*Source: DTN News / Int'l Media
(NSI News Source Info) ISLAMABAD, Pakistan - August 30, 2009: Having full potential to "make or break" the current political dispensation, the trickle-down effect of the issue of Musharraf’s trial, has already started. In Pakistan, the first week of the month of fasting was marked by political controversies and gossips, having its link with the demand of trial of the former military dictator by the Pakistan Muslim League-Nawaz (PML-N), Pakistan’s second largest and opposition party.
First, there was the controversy of military operation in Karachi in 1992, when the head of PML-N Nawaz Sharif was the prime minister. The Muttahida Qaumi Movement (MQM) accused Nawaz Sharif for his alleged involvement in the cleanup operation, which left hundreds of MQM workers dead. Adding fuel to fire, the chief of Musharraf created Pakistan Muslim League Quaid-i-Azam (PML-Q) Chaudary Shujat Hussain, who was interior minister in Nawaz’s kitchen cabinet in 1992, disclosed how around 60 workers of MQM were brought from Karachi, tortured to death and then buried in Islamabad’s Margalla Hills.
To clear allegations against its chief, the PML-N went in public saying it was the army’s doing. The Karachi story was not yet over that a list of politicians involved in getting money from the spy agency Inter-Services Intelligence (ISI) was made public by the former chief spy of the ISI Asad Durrani. The list, which reopened old wounds, included name of the former PM Nawaz Sharif.
The starting point of the ongoing controversies was the Supreme Court (SC) decision of July 31 which declared the imposition of emergency by the former military ruler Pervez Musharraf on November 3, 2007 illegal and left it for parliament to decide the fate of Musharraf.

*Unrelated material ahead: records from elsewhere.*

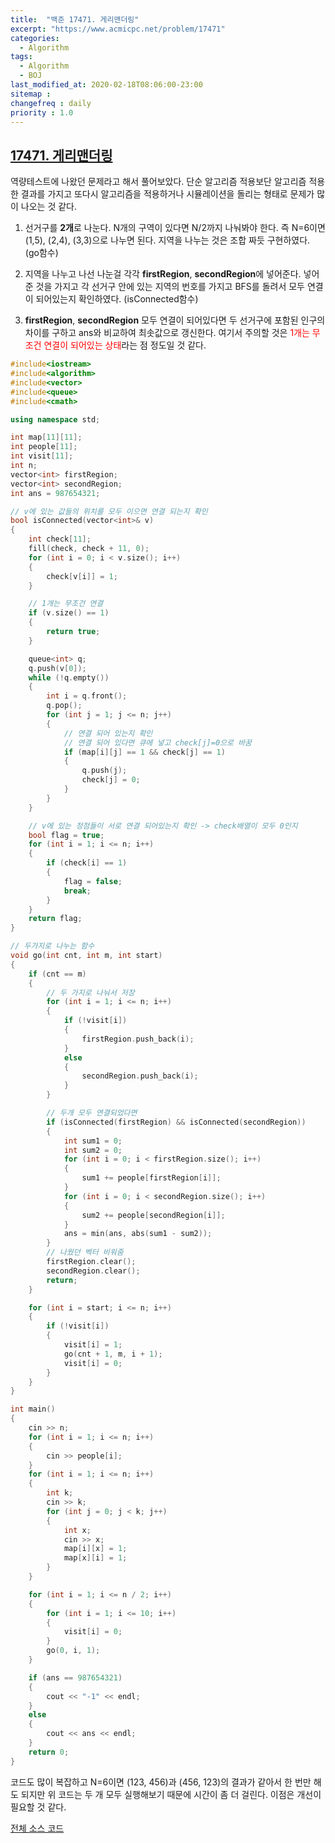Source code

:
 ```yaml
---
title:  "백준 17471. 게리맨더링"
excerpt: "https://www.acmicpc.net/problem/17471"
categories:
  - Algorithm
tags:
  - Algorithm
  - BOJ
last_modified_at: 2020-02-18T08:06:00-23:00
sitemap :
changefreq : daily
priority : 1.0
---
```


## [17471. 게리맨더링](https://www.acmicpc.net/problem/17471)

역량테스트에 나왔던 문제라고 해서 풀어보았다. 단순 알고리즘 적용보단 알고리즘 적용한 결과를 가지고 또다시 알고리즘을 적용하거나 시뮬레이션을 돌리는 형태로 문제가 많이 나오는 것 같다.

1. 선거구를 **2개**로 나눈다. N개의 구역이 있다면 N/2까지 나눠봐야 한다. 즉 N=6이면 (1,5), (2,4), (3,3)으로 나누면 된다. 지역을 나누는 것은 조합 짜듯 구현하였다. (go함수)

2. 지역을 나누고 나선 나눈걸 각각 **firstRegion**, **secondRegion**에 넣어준다. 넣어준 것을 가지고 각 선거구 안에 있는 지역의 번호를 가지고 BFS를 돌려서 모두 연결이 되어있는지 확인하였다. (isConnected함수)

3. **firstRegion**, **secondRegion** 모두 연결이 되어있다면 두 선거구에 포함된 인구의 차이를 구하고 ans와 비교하여 최솟값으로 갱신한다. 여기서 주의할 것은 <span style="color:red">1개는 무조건 연결이 되어있는 상태</span>라는 점 정도일 것 같다.

```cpp
#include<iostream>
#include<algorithm>
#include<vector>
#include<queue>
#include<cmath>

using namespace std;

int map[11][11];
int people[11];
int visit[11];
int n;
vector<int> firstRegion;
vector<int> secondRegion;
int ans = 987654321;

// v에 있는 값들의 위치를 모두 이으면 연결 되는지 확인
bool isConnected(vector<int>& v)
{
    int check[11];
    fill(check, check + 11, 0);
    for (int i = 0; i < v.size(); i++)
    {
        check[v[i]] = 1;
    }

    // 1개는 무조건 연결
    if (v.size() == 1)
    {
        return true;
    }

    queue<int> q;
    q.push(v[0]);
    while (!q.empty())
    {
        int i = q.front();
        q.pop();
        for (int j = 1; j <= n; j++)
        {
            // 연결 되어 있는지 확인
            // 연결 되어 있다면 큐에 넣고 check[j]=0으로 바꿈
            if (map[i][j] == 1 && check[j] == 1)
            {
                q.push(j);
                check[j] = 0;
            }
        }
    }

    // v에 있는 정점들이 서로 연결 되어있는지 확인 -> check배열이 모두 0인지
    bool flag = true;
    for (int i = 1; i <= n; i++)
    {
        if (check[i] == 1)
        {
            flag = false;
            break;
        }
    }
    return flag;
}

// 두가지로 나누는 함수
void go(int cnt, int m, int start)
{
    if (cnt == m)
    {
        // 두 가지로 나눠서 저장
        for (int i = 1; i <= n; i++)
        {
            if (!visit[i])
            {
                firstRegion.push_back(i);
            }
            else
            {
                secondRegion.push_back(i);
            }
        }

        // 두개 모두 연결되었다면
        if (isConnected(firstRegion) && isConnected(secondRegion))
        {
            int sum1 = 0;
            int sum2 = 0;
            for (int i = 0; i < firstRegion.size(); i++)
            {
                sum1 += people[firstRegion[i]];
            }
            for (int i = 0; i < secondRegion.size(); i++)
            {
                sum2 += people[secondRegion[i]];
            }
            ans = min(ans, abs(sum1 - sum2));
        }
        // 나웠던 벡터 비워줌
        firstRegion.clear();
        secondRegion.clear();
        return;
    }

    for (int i = start; i <= n; i++)
    {
        if (!visit[i])
        {
            visit[i] = 1;
            go(cnt + 1, m, i + 1);
            visit[i] = 0;
        }
    }
}

int main()
{
    cin >> n;
    for (int i = 1; i <= n; i++)
    {
        cin >> people[i];
    }
    for (int i = 1; i <= n; i++)
    {
        int k;
        cin >> k;
        for (int j = 0; j < k; j++)
        {
            int x;
            cin >> x;
            map[i][x] = 1;
            map[x][i] = 1;
        }
    }

    for (int i = 1; i <= n / 2; i++)
    {
        for (int i = 1; i <= 10; i++)
        {
            visit[i] = 0;
        }
        go(0, i, 1);
    }

    if (ans == 987654321)
    {
        cout << "-1" << endl;
    }
    else
    {
        cout << ans << endl;
    }
    return 0;
}
```
코드도 많이 복잡하고 N=6이면 (123, 456)과 (456, 123)의 결과가 같아서 한 번만 해도 되지만 위 코드는 두 개 모두 실행해보기 때문에 시간이 좀 더 걸린다. 이점은 개선이 필요할 것 같다.

[전체 소스 코드](https://github.com/tdm1223/Algorithm/blob/master/acmicpc.net/17471.cpp)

Prime Minister Yusuf Raza Gillani says his government will try Musharraf if the parliament passes a unanimous resolution. In other words he is saying that his government will not proceed against Musharraf or that pursuing Musharraf is out of question. His slain leader Benazir Bhutto and her spouse struck a deal with Musharraf which allowed Miss Bhutto’s return to the country. The deal was in the shape of controversial National Reconciliation Order (NRO), which provided indemnity to politicians, diplomats and other civil servants involved in corruption cases. The foot-dragging of the ruling Pakistan Peoples Party (PPP) to try Musharraf, according to political observers, is caused by the concern that it will upset the guarantors of the deal—the US, Britain, Saudi Arabia and the Pakistan’s powerful military.

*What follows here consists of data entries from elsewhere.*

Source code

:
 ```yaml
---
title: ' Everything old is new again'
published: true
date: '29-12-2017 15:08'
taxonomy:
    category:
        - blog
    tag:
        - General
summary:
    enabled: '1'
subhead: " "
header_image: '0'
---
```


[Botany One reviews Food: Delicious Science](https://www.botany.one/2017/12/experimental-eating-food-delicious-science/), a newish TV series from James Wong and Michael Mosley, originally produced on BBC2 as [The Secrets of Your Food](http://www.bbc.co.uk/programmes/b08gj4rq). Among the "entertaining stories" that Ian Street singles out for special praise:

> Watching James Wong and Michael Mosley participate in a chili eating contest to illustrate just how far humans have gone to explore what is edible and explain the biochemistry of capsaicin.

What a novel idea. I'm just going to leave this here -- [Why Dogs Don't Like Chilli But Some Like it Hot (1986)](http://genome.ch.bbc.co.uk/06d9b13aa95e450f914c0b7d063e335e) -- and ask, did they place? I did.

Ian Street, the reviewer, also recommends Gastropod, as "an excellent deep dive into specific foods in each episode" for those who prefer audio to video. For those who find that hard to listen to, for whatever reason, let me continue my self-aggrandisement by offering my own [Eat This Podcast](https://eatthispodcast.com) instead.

Then there are the ones who maintain that putting the general on trial would be a waste of time and effort.
"It would be best to come out of the past and concentrate on the tasks ahead", says Ayaz Amir, a columnist and PML-N parliamentarian.
Though no one appeared on behalf of Musharraf in the apex court to defend him in the "judges case" which was related to the imposition of emergency, yet he is not without supporters to defend him in public, parliament and media on the trial issue. The more prominent among them is the former ruling PML-Q. Its chief Chaudhry Shujaat Hussain has recently said that his party will oppose moves against Musharraf. The MQM has been defending Musharraf since he removed chief justice Iftikhar Chaudary in March 2007 from his position and then onwards. The former dictator has supporters even beyond these two parties.
But the PML-N is adamant on Musharraf’s trial and challenged his emergency in the apex court. The PML-N chief demands that Musharraf should be tried under Article 6 of the constitution. Article 6 of the constitution says "anyone who abrogates or subverts the constitution is guilty of high treason. He who conspires with another to abrogate or subvert it or aids this other person’s act of abrogating or subverting it is likewise guilty of high treason."
If Musharraf is tried for declaring a state of emergency on Nov 3, 2007, so, in terms of Article 6, those who aided him too could be charged with high treason.
Putting the former military dictator and president on trial would be like opening a "Pandora box", having the potential to cause panic, confusion and chaos. To avoid any derailment of the system, the Supreme Court, which emerged more powerful after the successful lawyers movement holds the key. Musharraf’s imposition of emergency, which has been challenged by the PML-N in the Supreme Court will be the focal of attention in days and weeks to come.